──────── Source data ────────

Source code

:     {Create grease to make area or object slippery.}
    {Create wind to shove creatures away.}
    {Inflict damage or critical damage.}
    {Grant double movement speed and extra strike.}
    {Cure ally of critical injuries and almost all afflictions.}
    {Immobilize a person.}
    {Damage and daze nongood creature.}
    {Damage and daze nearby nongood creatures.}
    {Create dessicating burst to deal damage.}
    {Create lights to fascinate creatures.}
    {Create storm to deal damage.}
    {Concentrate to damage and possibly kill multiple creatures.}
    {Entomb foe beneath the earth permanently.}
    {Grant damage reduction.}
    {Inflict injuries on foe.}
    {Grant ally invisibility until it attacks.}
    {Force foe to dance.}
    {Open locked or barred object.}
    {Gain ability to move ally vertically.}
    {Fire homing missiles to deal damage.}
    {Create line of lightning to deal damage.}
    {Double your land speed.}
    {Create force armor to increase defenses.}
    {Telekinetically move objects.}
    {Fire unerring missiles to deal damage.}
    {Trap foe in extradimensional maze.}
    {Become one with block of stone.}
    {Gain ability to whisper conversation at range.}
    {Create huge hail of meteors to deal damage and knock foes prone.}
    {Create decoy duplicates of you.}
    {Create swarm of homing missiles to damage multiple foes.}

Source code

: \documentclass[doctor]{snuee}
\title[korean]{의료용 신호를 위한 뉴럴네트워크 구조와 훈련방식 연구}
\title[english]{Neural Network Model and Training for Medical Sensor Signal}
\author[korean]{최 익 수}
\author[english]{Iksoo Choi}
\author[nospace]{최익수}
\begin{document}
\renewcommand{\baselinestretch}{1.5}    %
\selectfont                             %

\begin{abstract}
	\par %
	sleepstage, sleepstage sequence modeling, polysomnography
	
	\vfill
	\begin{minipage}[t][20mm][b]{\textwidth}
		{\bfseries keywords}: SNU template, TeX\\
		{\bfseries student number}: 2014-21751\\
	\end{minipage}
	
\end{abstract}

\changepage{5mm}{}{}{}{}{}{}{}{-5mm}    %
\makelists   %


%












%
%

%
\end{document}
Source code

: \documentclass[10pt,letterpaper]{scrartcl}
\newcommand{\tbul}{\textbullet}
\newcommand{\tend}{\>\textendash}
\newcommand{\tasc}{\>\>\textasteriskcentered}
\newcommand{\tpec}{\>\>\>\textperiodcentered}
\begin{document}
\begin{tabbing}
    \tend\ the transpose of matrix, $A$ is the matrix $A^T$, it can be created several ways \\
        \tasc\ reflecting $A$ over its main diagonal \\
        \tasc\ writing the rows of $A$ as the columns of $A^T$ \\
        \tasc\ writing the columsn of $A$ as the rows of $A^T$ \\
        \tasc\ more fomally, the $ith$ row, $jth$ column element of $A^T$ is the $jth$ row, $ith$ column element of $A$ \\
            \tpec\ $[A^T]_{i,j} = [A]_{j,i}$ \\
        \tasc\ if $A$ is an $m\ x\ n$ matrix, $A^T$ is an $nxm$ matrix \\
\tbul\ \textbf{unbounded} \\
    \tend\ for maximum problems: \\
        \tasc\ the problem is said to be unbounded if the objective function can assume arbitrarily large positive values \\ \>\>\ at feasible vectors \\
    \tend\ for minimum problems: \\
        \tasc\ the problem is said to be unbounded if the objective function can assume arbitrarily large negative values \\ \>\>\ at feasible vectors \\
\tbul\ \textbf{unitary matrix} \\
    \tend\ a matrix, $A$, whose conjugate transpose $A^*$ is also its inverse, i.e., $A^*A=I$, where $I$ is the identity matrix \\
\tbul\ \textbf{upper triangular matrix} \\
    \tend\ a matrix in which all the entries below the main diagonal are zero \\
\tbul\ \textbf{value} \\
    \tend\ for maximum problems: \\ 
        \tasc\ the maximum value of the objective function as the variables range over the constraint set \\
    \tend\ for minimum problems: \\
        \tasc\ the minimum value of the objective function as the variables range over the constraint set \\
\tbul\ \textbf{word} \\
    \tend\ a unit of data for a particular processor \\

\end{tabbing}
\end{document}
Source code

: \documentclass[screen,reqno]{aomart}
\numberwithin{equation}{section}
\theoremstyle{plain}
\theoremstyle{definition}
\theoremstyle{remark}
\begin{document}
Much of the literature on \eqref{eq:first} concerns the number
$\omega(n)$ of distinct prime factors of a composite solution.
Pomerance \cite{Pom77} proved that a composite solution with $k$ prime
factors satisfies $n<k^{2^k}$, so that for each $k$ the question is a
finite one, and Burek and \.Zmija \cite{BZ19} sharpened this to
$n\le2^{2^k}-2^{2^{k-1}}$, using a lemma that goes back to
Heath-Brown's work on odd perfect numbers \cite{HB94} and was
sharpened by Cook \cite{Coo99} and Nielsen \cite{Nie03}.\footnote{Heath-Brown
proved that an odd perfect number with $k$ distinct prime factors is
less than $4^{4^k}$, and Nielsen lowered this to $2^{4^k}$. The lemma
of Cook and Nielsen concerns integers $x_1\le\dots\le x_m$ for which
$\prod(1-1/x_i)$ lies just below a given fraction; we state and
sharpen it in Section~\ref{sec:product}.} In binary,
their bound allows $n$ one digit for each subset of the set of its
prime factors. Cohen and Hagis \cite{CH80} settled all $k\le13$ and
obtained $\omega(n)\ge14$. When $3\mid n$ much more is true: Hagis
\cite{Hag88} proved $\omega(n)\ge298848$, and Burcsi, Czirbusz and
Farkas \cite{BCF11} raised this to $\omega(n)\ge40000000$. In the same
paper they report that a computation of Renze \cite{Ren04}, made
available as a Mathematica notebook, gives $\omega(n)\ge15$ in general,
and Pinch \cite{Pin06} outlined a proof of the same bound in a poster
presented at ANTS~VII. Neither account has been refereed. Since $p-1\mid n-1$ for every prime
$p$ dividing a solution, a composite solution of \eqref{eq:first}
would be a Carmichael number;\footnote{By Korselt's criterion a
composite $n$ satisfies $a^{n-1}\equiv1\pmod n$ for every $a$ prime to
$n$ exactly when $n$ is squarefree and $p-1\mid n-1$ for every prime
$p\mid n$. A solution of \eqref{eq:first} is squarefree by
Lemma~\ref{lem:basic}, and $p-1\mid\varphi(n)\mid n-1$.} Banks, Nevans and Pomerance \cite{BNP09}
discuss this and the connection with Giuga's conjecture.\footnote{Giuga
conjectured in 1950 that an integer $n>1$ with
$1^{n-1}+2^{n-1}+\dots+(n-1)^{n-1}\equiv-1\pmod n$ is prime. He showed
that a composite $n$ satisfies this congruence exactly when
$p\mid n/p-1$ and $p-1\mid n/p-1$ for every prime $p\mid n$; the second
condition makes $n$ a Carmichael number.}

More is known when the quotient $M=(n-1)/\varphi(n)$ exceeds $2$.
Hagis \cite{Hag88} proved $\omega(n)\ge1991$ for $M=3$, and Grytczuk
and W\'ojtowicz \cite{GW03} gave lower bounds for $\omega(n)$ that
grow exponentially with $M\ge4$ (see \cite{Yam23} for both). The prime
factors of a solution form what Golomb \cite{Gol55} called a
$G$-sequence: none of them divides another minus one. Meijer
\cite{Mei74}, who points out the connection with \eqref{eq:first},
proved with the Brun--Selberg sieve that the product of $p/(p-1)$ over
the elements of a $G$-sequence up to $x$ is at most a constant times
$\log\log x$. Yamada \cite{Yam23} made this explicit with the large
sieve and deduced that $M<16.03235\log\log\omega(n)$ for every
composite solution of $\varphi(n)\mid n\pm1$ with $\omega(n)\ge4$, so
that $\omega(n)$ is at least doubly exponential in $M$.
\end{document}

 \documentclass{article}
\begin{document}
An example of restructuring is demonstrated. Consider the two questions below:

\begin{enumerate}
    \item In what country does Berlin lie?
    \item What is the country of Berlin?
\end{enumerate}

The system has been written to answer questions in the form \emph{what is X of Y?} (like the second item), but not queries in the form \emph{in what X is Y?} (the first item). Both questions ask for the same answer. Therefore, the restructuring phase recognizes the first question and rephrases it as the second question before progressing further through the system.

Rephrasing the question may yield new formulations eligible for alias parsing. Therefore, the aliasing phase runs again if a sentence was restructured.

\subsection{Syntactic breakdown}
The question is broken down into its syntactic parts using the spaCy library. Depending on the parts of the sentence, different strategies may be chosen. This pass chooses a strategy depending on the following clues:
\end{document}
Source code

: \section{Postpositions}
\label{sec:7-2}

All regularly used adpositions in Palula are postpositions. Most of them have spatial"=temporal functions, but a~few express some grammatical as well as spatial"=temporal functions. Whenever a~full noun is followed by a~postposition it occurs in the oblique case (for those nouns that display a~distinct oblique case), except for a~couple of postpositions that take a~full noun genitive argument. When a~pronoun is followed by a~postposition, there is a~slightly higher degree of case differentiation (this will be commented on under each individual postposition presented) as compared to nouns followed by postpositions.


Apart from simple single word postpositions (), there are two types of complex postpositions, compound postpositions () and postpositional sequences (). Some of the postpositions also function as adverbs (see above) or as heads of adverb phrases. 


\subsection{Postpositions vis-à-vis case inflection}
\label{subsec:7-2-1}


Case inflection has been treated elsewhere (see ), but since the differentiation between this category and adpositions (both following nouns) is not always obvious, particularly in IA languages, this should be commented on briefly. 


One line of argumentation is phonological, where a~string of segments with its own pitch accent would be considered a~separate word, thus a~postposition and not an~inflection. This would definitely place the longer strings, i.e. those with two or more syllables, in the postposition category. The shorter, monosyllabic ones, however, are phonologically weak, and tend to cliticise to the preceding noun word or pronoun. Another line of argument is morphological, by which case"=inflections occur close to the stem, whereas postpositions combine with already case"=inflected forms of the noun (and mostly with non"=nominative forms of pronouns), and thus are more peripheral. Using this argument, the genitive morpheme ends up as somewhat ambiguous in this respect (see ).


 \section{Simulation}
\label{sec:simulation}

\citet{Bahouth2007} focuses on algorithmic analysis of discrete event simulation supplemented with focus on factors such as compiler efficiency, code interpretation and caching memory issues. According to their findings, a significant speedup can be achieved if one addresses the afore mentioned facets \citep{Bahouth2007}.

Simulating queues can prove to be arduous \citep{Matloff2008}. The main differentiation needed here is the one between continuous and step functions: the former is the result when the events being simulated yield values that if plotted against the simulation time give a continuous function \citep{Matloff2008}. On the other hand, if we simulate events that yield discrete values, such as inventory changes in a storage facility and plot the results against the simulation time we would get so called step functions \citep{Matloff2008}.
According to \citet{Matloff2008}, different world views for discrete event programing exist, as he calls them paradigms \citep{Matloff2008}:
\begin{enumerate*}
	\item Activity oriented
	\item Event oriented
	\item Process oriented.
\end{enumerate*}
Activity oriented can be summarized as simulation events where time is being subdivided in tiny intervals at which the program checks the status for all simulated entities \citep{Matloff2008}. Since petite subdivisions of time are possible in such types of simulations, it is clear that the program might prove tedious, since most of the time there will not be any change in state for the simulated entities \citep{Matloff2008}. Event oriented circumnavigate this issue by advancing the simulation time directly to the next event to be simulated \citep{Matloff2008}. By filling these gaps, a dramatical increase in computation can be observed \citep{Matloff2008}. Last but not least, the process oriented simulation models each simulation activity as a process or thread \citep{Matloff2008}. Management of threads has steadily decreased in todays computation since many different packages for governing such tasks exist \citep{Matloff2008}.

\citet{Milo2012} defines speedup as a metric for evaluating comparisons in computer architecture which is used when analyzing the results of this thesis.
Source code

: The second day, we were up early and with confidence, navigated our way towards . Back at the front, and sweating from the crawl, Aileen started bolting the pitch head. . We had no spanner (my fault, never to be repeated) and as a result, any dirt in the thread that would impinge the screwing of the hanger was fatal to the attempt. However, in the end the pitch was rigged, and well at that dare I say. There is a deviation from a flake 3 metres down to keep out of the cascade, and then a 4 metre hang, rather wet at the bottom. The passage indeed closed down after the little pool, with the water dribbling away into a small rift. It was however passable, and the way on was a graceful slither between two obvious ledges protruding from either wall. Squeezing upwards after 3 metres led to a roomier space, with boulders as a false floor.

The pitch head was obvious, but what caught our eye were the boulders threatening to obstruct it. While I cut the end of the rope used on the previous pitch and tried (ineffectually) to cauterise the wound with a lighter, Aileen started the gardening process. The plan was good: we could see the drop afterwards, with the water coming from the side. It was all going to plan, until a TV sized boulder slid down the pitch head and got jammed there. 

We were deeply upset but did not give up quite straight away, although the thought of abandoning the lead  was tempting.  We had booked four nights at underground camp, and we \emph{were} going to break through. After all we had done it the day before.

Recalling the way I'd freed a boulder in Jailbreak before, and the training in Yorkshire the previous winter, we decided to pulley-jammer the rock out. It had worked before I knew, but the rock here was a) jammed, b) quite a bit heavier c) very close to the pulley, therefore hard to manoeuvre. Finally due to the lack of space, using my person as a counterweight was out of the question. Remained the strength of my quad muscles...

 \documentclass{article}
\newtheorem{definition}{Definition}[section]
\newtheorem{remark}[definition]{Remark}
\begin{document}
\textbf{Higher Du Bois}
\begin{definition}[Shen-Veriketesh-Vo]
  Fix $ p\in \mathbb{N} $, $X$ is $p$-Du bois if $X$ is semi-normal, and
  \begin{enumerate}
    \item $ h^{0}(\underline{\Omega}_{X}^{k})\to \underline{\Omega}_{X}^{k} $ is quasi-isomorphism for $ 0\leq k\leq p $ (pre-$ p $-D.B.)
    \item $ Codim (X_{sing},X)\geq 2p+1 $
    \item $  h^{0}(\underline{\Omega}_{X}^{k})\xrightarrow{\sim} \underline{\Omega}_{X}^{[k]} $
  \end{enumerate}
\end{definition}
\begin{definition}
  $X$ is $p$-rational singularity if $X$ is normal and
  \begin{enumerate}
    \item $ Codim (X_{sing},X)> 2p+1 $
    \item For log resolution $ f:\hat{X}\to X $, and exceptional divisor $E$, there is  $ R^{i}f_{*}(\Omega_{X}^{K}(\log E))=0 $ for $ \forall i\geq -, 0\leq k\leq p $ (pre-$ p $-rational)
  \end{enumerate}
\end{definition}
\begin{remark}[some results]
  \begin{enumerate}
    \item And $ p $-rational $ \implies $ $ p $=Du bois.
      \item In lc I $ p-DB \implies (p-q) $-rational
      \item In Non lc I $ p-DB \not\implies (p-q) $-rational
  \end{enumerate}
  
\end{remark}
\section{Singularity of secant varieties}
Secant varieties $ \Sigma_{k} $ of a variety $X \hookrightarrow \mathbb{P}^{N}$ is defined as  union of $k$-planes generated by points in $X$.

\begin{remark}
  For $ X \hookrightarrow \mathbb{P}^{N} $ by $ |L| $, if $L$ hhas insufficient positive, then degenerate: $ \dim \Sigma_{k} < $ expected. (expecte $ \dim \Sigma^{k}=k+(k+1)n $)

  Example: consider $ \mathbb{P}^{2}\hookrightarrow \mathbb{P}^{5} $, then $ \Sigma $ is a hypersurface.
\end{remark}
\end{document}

────────

Go through the records from the first line and copy each one exactly, ending after the line that contains "double movement speed". Give nothing else.

Source code

:     {Create grease to make area or object slippery.}
    {Create wind to shove creatures away.}
    {Inflict damage or critical damage.}
    {Grant double movement speed and extra strike.}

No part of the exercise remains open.